Николя метался по комнате, и вид у него был одновременно взбешенный и дружелюбный. Франсуаза думала о том, как счастлив он был обрести отца, стать его другом. «А в письме Александра нет ни одного слова о сыне! Ему сейчас, должно быть, еще труднее, чем мне!» — сказала она себе.
— Что ты собираешься делать? — внезапно спросил Николя.
— Посмотрим… В любом случае, не хочу, чтобы кто-нибудь знал! Никому не говори!
— Не скажу, но рано или поздно тебе самой придется это сделать!
— Нет.
— А как ты будешь объяснять вечное отсутствие Александра?
Она опустила голову. Николя прав: она должна будет поставить семью в известность. Они станут ее жалеть — попытаются утешить, начнут советоваться у нее за спиной, как выйти из прискорбной ситуации. Она уже сейчас страдала из-за благих намерений.

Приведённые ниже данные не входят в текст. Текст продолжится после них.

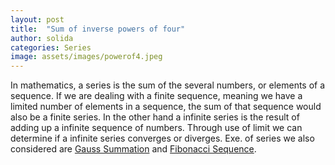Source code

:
 ```yaml
---
layout: post
title:  "Sum of inverse powers of four"
author: solida
categories: Series
image: assets/images/powerof4.jpeg
---
```

In mathematics, a series is the sum of the several numbers, or elements of a
sequence. If we are dealing with a finite sequence, meaning we have a limited
number of elements in a sequence, the sum of that sequence would also be a finite
series. In the other hand a infinite series is the result of adding up a infinite
sequence of numbers. Through use of limit we can determine if a infinite series
converges or diverges. Exe. of series we also considered are [Gauss Summation](https://visualproofs.github.io/series/2022/04/12/gauss.html)
and [Fibonacci Sequence](https://visualproofs.github.io/series/2022/04/12/fibonacci.html).

<div id="observablehq-6c0f974d">
  <div class="observablehq-viewof-levels"></div>
  <div class="observablehq-dom"></div>
</div>
<script type="module">
  import {Runtime, Inspector} from "https://cdn.jsdelivr.net/npm/@observablehq/runtime@4/dist/runtime.js";
  import define from "https://api.observablehq.com/@864af2bf64442aa6/inverse-power-of-4.js?v=3";
  (new Runtime).module(define, name => {
    if (name === "viewof levels") return Inspector.into("#observablehq-6c0f974d .observablehq-viewof-levels")();
    if (name === "dom") return Inspector.into("#observablehq-6c0f974d .observablehq-dom")();
  });
</script>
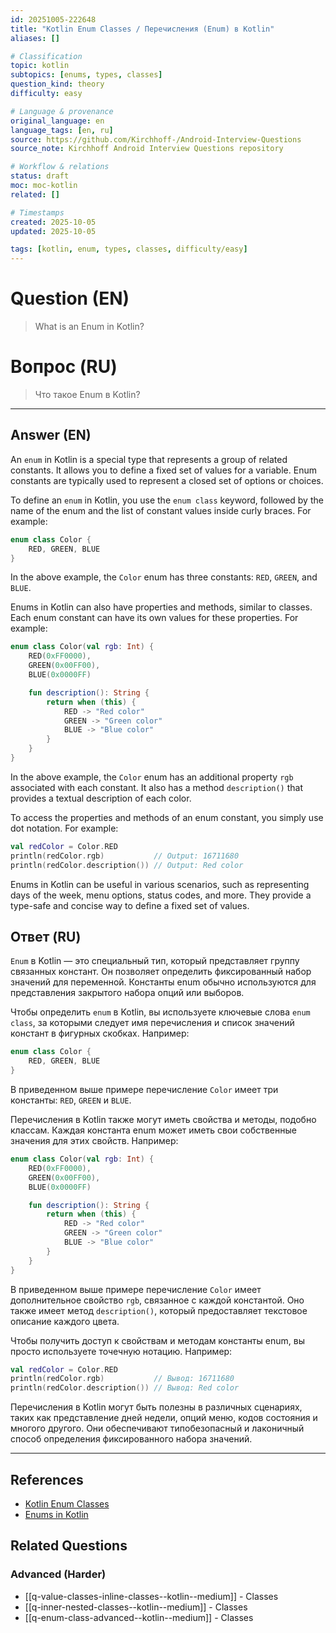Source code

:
 ```yaml
---
id: 20251005-222648
title: "Kotlin Enum Classes / Перечисления (Enum) в Kotlin"
aliases: []

# Classification
topic: kotlin
subtopics: [enums, types, classes]
question_kind: theory
difficulty: easy

# Language & provenance
original_language: en
language_tags: [en, ru]
source: https://github.com/Kirchhoff-/Android-Interview-Questions
source_note: Kirchhoff Android Interview Questions repository

# Workflow & relations
status: draft
moc: moc-kotlin
related: []

# Timestamps
created: 2025-10-05
updated: 2025-10-05

tags: [kotlin, enum, types, classes, difficulty/easy]
---
```

# Question (EN)
> What is an Enum in Kotlin?
# Вопрос (RU)
> Что такое Enum в Kotlin?

---

## Answer (EN)

An `enum` in Kotlin is a special type that represents a group of related constants. It allows you to define a fixed set of values for a variable. Enum constants are typically used to represent a closed set of options or choices.

To define an `enum` in Kotlin, you use the `enum class` keyword, followed by the name of the enum and the list of constant values inside curly braces. For example:

```kotlin
enum class Color {
    RED, GREEN, BLUE
}
```

In the above example, the `Color` enum has three constants: `RED`, `GREEN`, and `BLUE`.

Enums in Kotlin can also have properties and methods, similar to classes. Each enum constant can have its own values for these properties. For example:

```kotlin
enum class Color(val rgb: Int) {
    RED(0xFF0000),
    GREEN(0x00FF00),
    BLUE(0x0000FF)

    fun description(): String {
        return when (this) {
            RED -> "Red color"
            GREEN -> "Green color"
            BLUE -> "Blue color"
        }
    }
}
```

In the above example, the `Color` enum has an additional property `rgb` associated with each constant. It also has a method `description()` that provides a textual description of each color.

To access the properties and methods of an enum constant, you simply use dot notation. For example:

```kotlin
val redColor = Color.RED
println(redColor.rgb)           // Output: 16711680
println(redColor.description()) // Output: Red color
```

Enums in Kotlin can be useful in various scenarios, such as representing days of the week, menu options, status codes, and more. They provide a type-safe and concise way to define a fixed set of values.

## Ответ (RU)

`Enum` в Kotlin — это специальный тип, который представляет группу связанных констант. Он позволяет определить фиксированный набор значений для переменной. Константы enum обычно используются для представления закрытого набора опций или выборов.

Чтобы определить `enum` в Kotlin, вы используете ключевые слова `enum class`, за которыми следует имя перечисления и список значений констант в фигурных скобках. Например:

```kotlin
enum class Color {
    RED, GREEN, BLUE
}
```

В приведенном выше примере перечисление `Color` имеет три константы: `RED`, `GREEN` и `BLUE`.

Перечисления в Kotlin также могут иметь свойства и методы, подобно классам. Каждая константа enum может иметь свои собственные значения для этих свойств. Например:

```kotlin
enum class Color(val rgb: Int) {
    RED(0xFF0000),
    GREEN(0x00FF00),
    BLUE(0x0000FF)

    fun description(): String {
        return when (this) {
            RED -> "Red color"
            GREEN -> "Green color"
            BLUE -> "Blue color"
        }
    }
}
```

В приведенном выше примере перечисление `Color` имеет дополнительное свойство `rgb`, связанное с каждой константой. Оно также имеет метод `description()`, который предоставляет текстовое описание каждого цвета.

Чтобы получить доступ к свойствам и методам константы enum, вы просто используете точечную нотацию. Например:

```kotlin
val redColor = Color.RED
println(redColor.rgb)           // Вывод: 16711680
println(redColor.description()) // Вывод: Red color
```

Перечисления в Kotlin могут быть полезны в различных сценариях, таких как представление дней недели, опций меню, кодов состояния и многого другого. Они обеспечивают типобезопасный и лаконичный способ определения фиксированного набора значений.

---

## References
- [Kotlin Enum Classes](https://kotlinlang.org/docs/enum-classes.html)
- [Enums in Kotlin](https://www.baeldung.com/kotlin/enum)

## Related Questions

### Advanced (Harder)
- [[q-value-classes-inline-classes--kotlin--medium]] - Classes
- [[q-inner-nested-classes--kotlin--medium]] - Classes
- [[q-enum-class-advanced--kotlin--medium]] - Classes
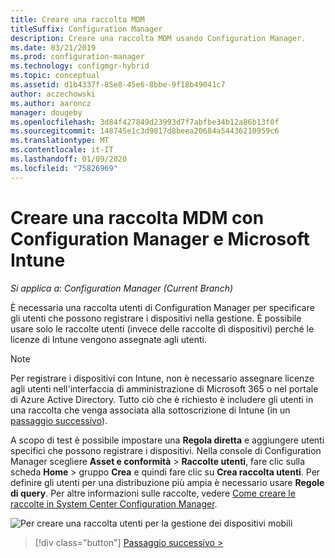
 ```yaml
---
title: Creare una raccolta MDM
titleSuffix: Configuration Manager
description: Creare una raccolta MDM usando Configuration Manager.
ms.date: 03/21/2019
ms.prod: configuration-manager
ms.technology: configmgr-hybrid
ms.topic: conceptual
ms.assetid: d1b4337f-85e8-45e6-8bbe-9f18b49041c7
author: aczechowski
ms.author: aaroncz
manager: dougeby
ms.openlocfilehash: 3d84f427849d23993d7f7abfbe34b12a86b13f0f
ms.sourcegitcommit: 148745e1c3d9817d8beea20684a54436210959c6
ms.translationtype: MT
ms.contentlocale: it-IT
ms.lasthandoff: 01/09/2020
ms.locfileid: "75826969"
---
```

# <a name="create-an-mdm-collection-with-configuration-manager-and-microsoft-intune"></a>Creare una raccolta MDM con Configuration Manager e Microsoft Intune

*Si applica a: Configuration Manager (Current Branch)*

È necessaria una raccolta utenti di Configuration Manager per specificare gli utenti che possono registrare i dispositivi nella gestione. È possibile usare solo le raccolte utenti (invece delle raccolte di dispositivi) perché le licenze di Intune vengono assegnate agli utenti.

> [!NOTE]
> Per registrare i dispositivi con Intune, non è necessario assegnare licenze agli utenti nell'interfaccia di amministrazione di Microsoft 365 o nel portale di Azure Active Directory. Tutto ciò che è richiesto è includere gli utenti in una raccolta che venga associata alla sottoscrizione di Intune (in un [passaggio successivo](configure-intune-subscription.md)).

A scopo di test è possibile impostare una **Regola diretta** e aggiungere utenti specifici che possono registrare i dispositivi. Nella console di Configuration Manager scegliere **Asset e conformità** > **Raccolte utenti**, fare clic sulla scheda **Home** > gruppo **Crea** e quindi fare clic su **Crea raccolta utenti**. Per definire gli utenti per una distribuzione più ampia è necessario usare **Regole di query**. Per altre informazioni sulle raccolte, vedere [Come creare le raccolte in System Center Configuration Manager](https://technet.microsoft.com/library/mt629371.aspx).

![Per creare una raccolta utenti per la gestione dei dispositivi mobili](../media/mdm-create-user-collection.png)

> [!div class="button"]
> [Passaggio successivo >](confirm-dns.md)
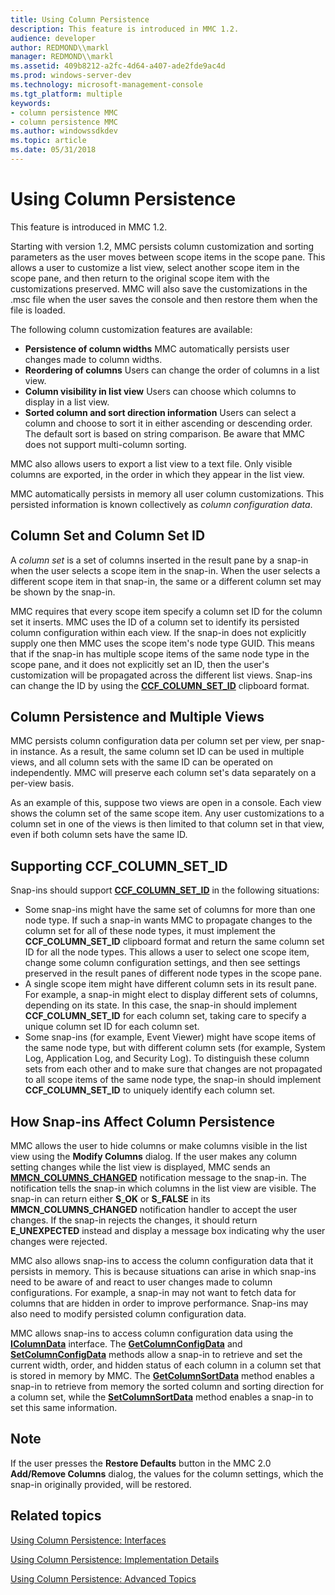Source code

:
 ```yaml
---
title: Using Column Persistence
description: This feature is introduced in MMC 1.2.
audience: developer
author: REDMOND\\markl
manager: REDMOND\\markl
ms.assetid: 409b8212-a2fc-4d64-a407-ade2fde9ac4d
ms.prod: windows-server-dev
ms.technology: microsoft-management-console
ms.tgt_platform: multiple
keywords:
- column persistence MMC
- column persistence MMC
ms.author: windowssdkdev
ms.topic: article
ms.date: 05/31/2018
---
```


# Using Column Persistence

This feature is introduced in MMC 1.2.

Starting with version 1.2, MMC persists column customization and sorting parameters as the user moves between scope items in the scope pane. This allows a user to customize a list view, select another scope item in the scope pane, and then return to the original scope item with the customizations preserved. MMC will also save the customizations in the .msc file when the user saves the console and then restore them when the file is loaded.

The following column customization features are available:

-   **Persistence of column widths** MMC automatically persists user changes made to column widths.
-   **Reordering of columns** Users can change the order of columns in a list view.
-   **Column visibility in list view** Users can choose which columns to display in a list view.
-   **Sorted column and sort direction information** Users can select a column and choose to sort it in either ascending or descending order. The default sort is based on string comparison. Be aware that MMC does not support multi-column sorting.

MMC also allows users to export a list view to a text file. Only visible columns are exported, in the order in which they appear in the list view.

MMC automatically persists in memory all user column customizations. This persisted information is known collectively as *column configuration data*.

## Column Set and Column Set ID

A *column set* is a set of columns inserted in the result pane by a snap-in when the user selects a scope item in the snap-in. When the user selects a different scope item in that snap-in, the same or a different column set may be shown by the snap-in.

MMC requires that every scope item specify a column set ID for the column set it inserts. MMC uses the ID of a column set to identify its persisted column configuration within each view. If the snap-in does not explicitly supply one then MMC uses the scope item's node type GUID. This means that if the snap-in has multiple scope items of the same node type in the scope pane, and it does not explicitly set an ID, then the user's customization will be propagated across the different list views. Snap-ins can change the ID by using the [**CCF\_COLUMN\_SET\_ID**](ccf-column-set-id.md) clipboard format.

## Column Persistence and Multiple Views

MMC persists column configuration data per column set per view, per snap-in instance. As a result, the same column set ID can be used in multiple views, and all column sets with the same ID can be operated on independently. MMC will preserve each column set's data separately on a per-view basis.

As an example of this, suppose two views are open in a console. Each view shows the column set of the same scope item. Any user customizations to a column set in one of the views is then limited to that column set in that view, even if both column sets have the same ID.

## Supporting CCF\_COLUMN\_SET\_ID

Snap-ins should support [**CCF\_COLUMN\_SET\_ID**](ccf-column-set-id.md) in the following situations:

-   Some snap-ins might have the same set of columns for more than one node type. If such a snap-in wants MMC to propagate changes to the column set for all of these node types, it must implement the **CCF\_COLUMN\_SET\_ID** clipboard format and return the same column set ID for all the node types. This allows a user to select one scope item, change some column configuration settings, and then see settings preserved in the result panes of different node types in the scope pane.
-   A single scope item might have different column sets in its result pane. For example, a snap-in might elect to display different sets of columns, depending on its state. In this case, the snap-in should implement **CCF\_COLUMN\_SET\_ID** for each column set, taking care to specify a unique column set ID for each column set.
-   Some snap-ins (for example, Event Viewer) might have scope items of the same node type, but with different column sets (for example, System Log, Application Log, and Security Log). To distinguish these column sets from each other and to make sure that changes are not propagated to all scope items of the same node type, the snap-in should implement **CCF\_COLUMN\_SET\_ID** to uniquely identify each column set.

## How Snap-ins Affect Column Persistence

MMC allows the user to hide columns or make columns visible in the list view using the **Modify Columns** dialog. If the user makes any column setting changes while the list view is displayed, MMC sends an [**MMCN\_COLUMNS\_CHANGED**](mmcn-columns-changed.md) notification message to the snap-in. The notification tells the snap-in which columns in the list view are visible. The snap-in can return either **S\_OK** or **S\_FALSE** in its **MMCN\_COLUMNS\_CHANGED** notification handler to accept the user changes. If the snap-in rejects the changes, it should return **E\_UNEXPECTED** instead and display a message box indicating why the user changes were rejected.

MMC also allows snap-ins to access the column configuration data that it persists in memory. This is because situations can arise in which snap-ins need to be aware of and react to user changes made to column configurations. For example, a snap-in may not want to fetch data for columns that are hidden in order to improve performance. Snap-ins may also need to modify persisted column configuration data.

MMC allows snap-ins to access column configuration data using the [**IColumnData**](/windows/desktop/api/Mmc/nn-mmc-icolumndata) interface. The [**GetColumnConfigData**](/windows/desktop/api/Mmc/nf-mmc-icolumndata-getcolumnconfigdata) and [**SetColumnConfigData**](/windows/desktop/api/Mmc/nf-mmc-icolumndata-setcolumnconfigdata) methods allow a snap-in to retrieve and set the current width, order, and hidden status of each column in a column set that is stored in memory by MMC. The [**GetColumnSortData**](/windows/desktop/api/Mmc/nf-mmc-icolumndata-getcolumnsortdata) method enables a snap-in to retrieve from memory the sorted column and sorting direction for a column set, while the [**SetColumnSortData**](/windows/desktop/api/Mmc/nf-mmc-icolumndata-setcolumnsortdata) method enables a snap-in to set this same information.

## Note

If the user presses the **Restore Defaults** button in the MMC 2.0 **Add/Remove Columns** dialog, the values for the column settings, which the snap-in originally provided, will be restored.

## Related topics

<dl> <dt>

[Using Column Persistence: Interfaces](using-column-persistence-interfaces.md)
</dt> <dt>

[Using Column Persistence: Implementation Details](using-column-persistence-implementation-details.md)
</dt> <dt>

[Using Column Persistence: Advanced Topics](using-column-persistence-advanced-topics.md)
</dt> </dl>

 

 




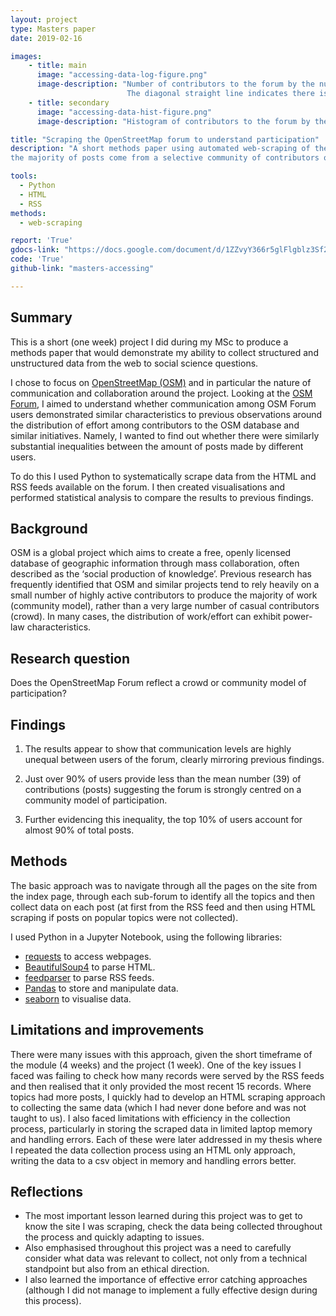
 ```yaml
---
layout: project
type: Masters paper
date: 2019-02-16

images:
    - title: main
      image: "accessing-data-log-figure.png"
      image-description: "Number of contributors to the forum by the number of contributions they made, both on a log-transformed axis.
                          The diagonal straight line indicates there is a power-law distribution of contributions by different contributors."
    - title: secondary
      image: "accessing-data-hist-figure.png"
      image-description: "Histogram of contributors to the forum by the number of contributions they made."

title: "Scraping the OpenStreetMap forum to understand participation"
description: "A short methods paper using automated web-scraping of the OpenStreetMap online forum to understand whether
the majority of posts come from a selective community of contributors or 'crowds' of interested individuals."

tools:
  - Python
  - HTML
  - RSS
methods:
  - web-scraping

report: 'True'
gdocs-link: "https://docs.google.com/document/d/1ZZvyY366r5glFlgblz3Sf2mJO8DrmmfNOvVCcaETHnQ/"
code: 'True'
github-link: "masters-accessing"

---
```

## Summary
This is a short (one week) project I did during my MSc to produce a methods paper that would demonstrate my ability to collect structured and unstructured data from the web to social science questions.  

I chose to focus on [OpenStreetMap (OSM)](https://openstreetmap.org/) and in particular the nature of communication and collaboration around the project. Looking at the [OSM Forum](https://forum.openstreetmap.org/), I aimed to understand whether communication among OSM Forum users demonstrated similar characteristics to previous observations around the distribution of effort among contributors to the OSM database and similar initiatives. Namely, I wanted to find out whether there were similarly substantial inequalities between the amount of posts made by different users.

To do this I used Python to systematically scrape data from the HTML and RSS feeds available on the forum. I then created visualisations and performed statistical analysis to compare the results to previous findings.

## Background
OSM is a global project which aims to create a free, openly licensed database of geographic information through mass collaboration, often described as the ‘social production of knowledge’. Previous research has frequently identified that OSM and similar projects tend to rely heavily on a small number of highly active contributors to produce the majority of work (community model), rather than a very large number of casual contributors (crowd). In many cases, the distribution of work/effort can exhibit power-law characteristics.

## Research question
Does the OpenStreetMap Forum reflect a crowd or community model of participation?

## Findings
1) The results appear to show that communication levels are highly unequal between users of the forum, clearly mirroring previous findings.

2) Just over 90% of users provide less than the mean number (39) of contributions (posts) suggesting the forum is strongly centred on a community model of participation.

3) Further evidencing this inequality, the top 10% of users account for almost 90% of total posts.

## Methods
The basic approach was to navigate through all the pages on the site from the index page, through each sub-forum to identify all the topics and then collect data on each post (at first from the RSS feed and then using HTML scraping if posts on popular topics were not collected).

I used Python in a Jupyter Notebook, using the following libraries:
- [requests](https://github.com/kennethreitz/requests ) to access webpages.
- [BeautifulSoup4](https://pypi.org/project/beautifulsoup4/) to parse HTML.
- [feedparser](https://github.com/kurtmckee/feedparser) to parse RSS feeds.
- [Pandas](https://pandas.pydata.org/index.html) to store and manipulate data.
- [seaborn](https://seaborn.pydata.org/) to visualise data.

## Limitations and improvements
There were many issues with this approach, given the short timeframe of the module (4 weeks) and the project (1 week). One of the key issues I faced was failing to check how many records were served by the RSS feeds and then realised that it only provided the most recent 15 records. Where topics had more posts, I quickly had to develop an HTML scraping approach to collecting the same data (which I had never done before and was not taught to us). I also faced limitations with efficiency in the collection process, particularly in storing the scraped data in limited laptop memory and handling errors. Each of these were later addressed in my thesis where I repeated the data collection process using an HTML only approach, writing the data to a csv object in memory and handling errors better.  

## Reflections
- The most important lesson learned during this project was to get to know the site I was scraping, check the data being collected throughout the process and quickly adapting to issues.
- Also emphasised throughout this project was a need to carefully consider what data was relevant to collect, not only from a technical standpoint but also from an ethical direction.
- I also learned the importance of effective error catching approaches (although I did not manage to implement a fully effective design during this process).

— В любом случае я останусь здесь! — твердо сказала она.
— Мы выплывем, выберемся из этого кавардака вдвоем! — прошептал Николя.
Она с яростью обвела глазами комнату. Эти стены наводили на Франсуазу ужас, казались ей виновниками поражения. Чувствуя пульсирующую боль в затылке, она вздохнула:
— Боже! Я уже ничего не понимаю!
— Ладно, — сказал Николя с грубовато-веселым смехом. — Квартира — дело десятое! Не здесь, так в другом месте! Что бы ни случилось, тебе не о чем волноваться! Со мной тебе ничто не угрожает! Я не оставлю тебя, как Александр! Увидишь, мы славно заживем вдвоем!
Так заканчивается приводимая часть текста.